Steve Jones took part in the London Triathlon and raised money for NASS.
Monday morning 6am. After a couple of Weetabix my training begins with a 12 mile bike ride to the swimming pool where I will do nearly a mile swim followed by a further 2 mile bike ride to get to work. I have got used to cycling the 26 mile round trip 4 days a week now and so will continue this all the way up to the London Triathlon and beyond.
Cycling is fantastic for people, like me, with AS. Even when I wake up and am hobbling around my flat trying to get ready, my hips feeling stiff, I will always try my very best to cycle in to work as it allows me to move my hips without any jarring or massive amounts of pressure on any of the joints. Even half a mile down the road any stiffness in my hip joint, and normally any pain, has gone away.
Swimming is another great way to exercise without aggravating your joints. It also helps you exercise other joints such as the shoulders and neck which can often stiffen up if you don't keep moving them.
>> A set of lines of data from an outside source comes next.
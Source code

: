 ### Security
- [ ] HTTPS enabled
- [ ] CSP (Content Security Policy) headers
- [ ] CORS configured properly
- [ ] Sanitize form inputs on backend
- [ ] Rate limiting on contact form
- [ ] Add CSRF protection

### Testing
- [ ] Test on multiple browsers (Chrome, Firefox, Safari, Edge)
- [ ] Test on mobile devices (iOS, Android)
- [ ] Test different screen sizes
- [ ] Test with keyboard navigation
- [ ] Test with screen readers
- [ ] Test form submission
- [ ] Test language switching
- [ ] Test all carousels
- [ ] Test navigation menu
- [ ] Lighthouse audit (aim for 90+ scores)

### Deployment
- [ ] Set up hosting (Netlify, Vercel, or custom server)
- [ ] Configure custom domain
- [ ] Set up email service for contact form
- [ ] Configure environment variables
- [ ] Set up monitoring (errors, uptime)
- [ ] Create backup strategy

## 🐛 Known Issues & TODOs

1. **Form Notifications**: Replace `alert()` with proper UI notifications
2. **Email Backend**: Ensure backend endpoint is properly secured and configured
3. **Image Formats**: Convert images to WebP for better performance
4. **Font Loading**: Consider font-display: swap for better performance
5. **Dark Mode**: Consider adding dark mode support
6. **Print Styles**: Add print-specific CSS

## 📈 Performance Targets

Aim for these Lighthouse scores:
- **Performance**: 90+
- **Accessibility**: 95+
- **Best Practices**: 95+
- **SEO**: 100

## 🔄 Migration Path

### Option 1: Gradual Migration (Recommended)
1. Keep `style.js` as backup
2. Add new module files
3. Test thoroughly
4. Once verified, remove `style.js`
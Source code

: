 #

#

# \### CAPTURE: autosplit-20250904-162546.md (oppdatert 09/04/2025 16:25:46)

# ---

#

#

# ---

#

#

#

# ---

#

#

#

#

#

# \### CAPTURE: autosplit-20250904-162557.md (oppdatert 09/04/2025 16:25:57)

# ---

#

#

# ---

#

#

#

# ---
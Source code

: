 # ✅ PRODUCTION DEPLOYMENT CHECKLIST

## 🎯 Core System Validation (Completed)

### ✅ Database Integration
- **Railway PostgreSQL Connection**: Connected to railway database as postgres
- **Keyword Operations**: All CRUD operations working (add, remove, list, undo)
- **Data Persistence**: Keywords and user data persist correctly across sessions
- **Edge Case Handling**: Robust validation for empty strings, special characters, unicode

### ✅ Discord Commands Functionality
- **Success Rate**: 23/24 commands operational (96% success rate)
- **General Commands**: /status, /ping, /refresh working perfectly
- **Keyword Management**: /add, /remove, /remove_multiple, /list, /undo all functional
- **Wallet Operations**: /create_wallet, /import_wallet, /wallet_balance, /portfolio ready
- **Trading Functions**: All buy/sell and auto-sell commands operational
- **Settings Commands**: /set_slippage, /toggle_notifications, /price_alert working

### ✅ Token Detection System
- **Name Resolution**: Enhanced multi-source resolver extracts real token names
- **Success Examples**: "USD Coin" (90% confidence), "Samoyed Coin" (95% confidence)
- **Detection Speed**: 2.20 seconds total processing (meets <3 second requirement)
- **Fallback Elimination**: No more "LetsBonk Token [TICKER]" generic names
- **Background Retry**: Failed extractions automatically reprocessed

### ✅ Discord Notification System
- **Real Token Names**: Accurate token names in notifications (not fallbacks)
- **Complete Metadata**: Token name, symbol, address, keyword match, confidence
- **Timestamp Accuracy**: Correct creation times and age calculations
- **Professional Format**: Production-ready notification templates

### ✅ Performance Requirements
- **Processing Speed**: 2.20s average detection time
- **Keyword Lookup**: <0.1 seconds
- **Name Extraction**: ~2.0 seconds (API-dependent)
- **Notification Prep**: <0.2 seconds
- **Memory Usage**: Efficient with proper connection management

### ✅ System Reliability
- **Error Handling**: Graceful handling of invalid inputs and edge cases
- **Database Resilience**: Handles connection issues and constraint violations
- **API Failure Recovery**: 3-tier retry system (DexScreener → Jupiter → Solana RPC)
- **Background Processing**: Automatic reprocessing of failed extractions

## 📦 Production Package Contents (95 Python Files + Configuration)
I have had AS for 8 years now and knew that I had the condition for around 2 of those. At the moment I am able to control the symptoms of AS better than at any other stage in the past 8 years. I put a lot of this down to exercise and a healthy diet. I am hoping that I can finish this year's London Triathlon in a very optimistic time of 2 hours 30 minutes which would put me in the top third of competitors, including the likes of Formula One World champion Jenson Button.
I don't consider myself to have been limited massively by my AS. By keeping training I am keeping myself fit and my joints as limber as possible.
Having AS for me means regular exercise and stretching. For some this may sound like a lot of trouble. If you actually enjoy the exercising and set your mind to a fantastic sport like Triathlon this can be very rewarding.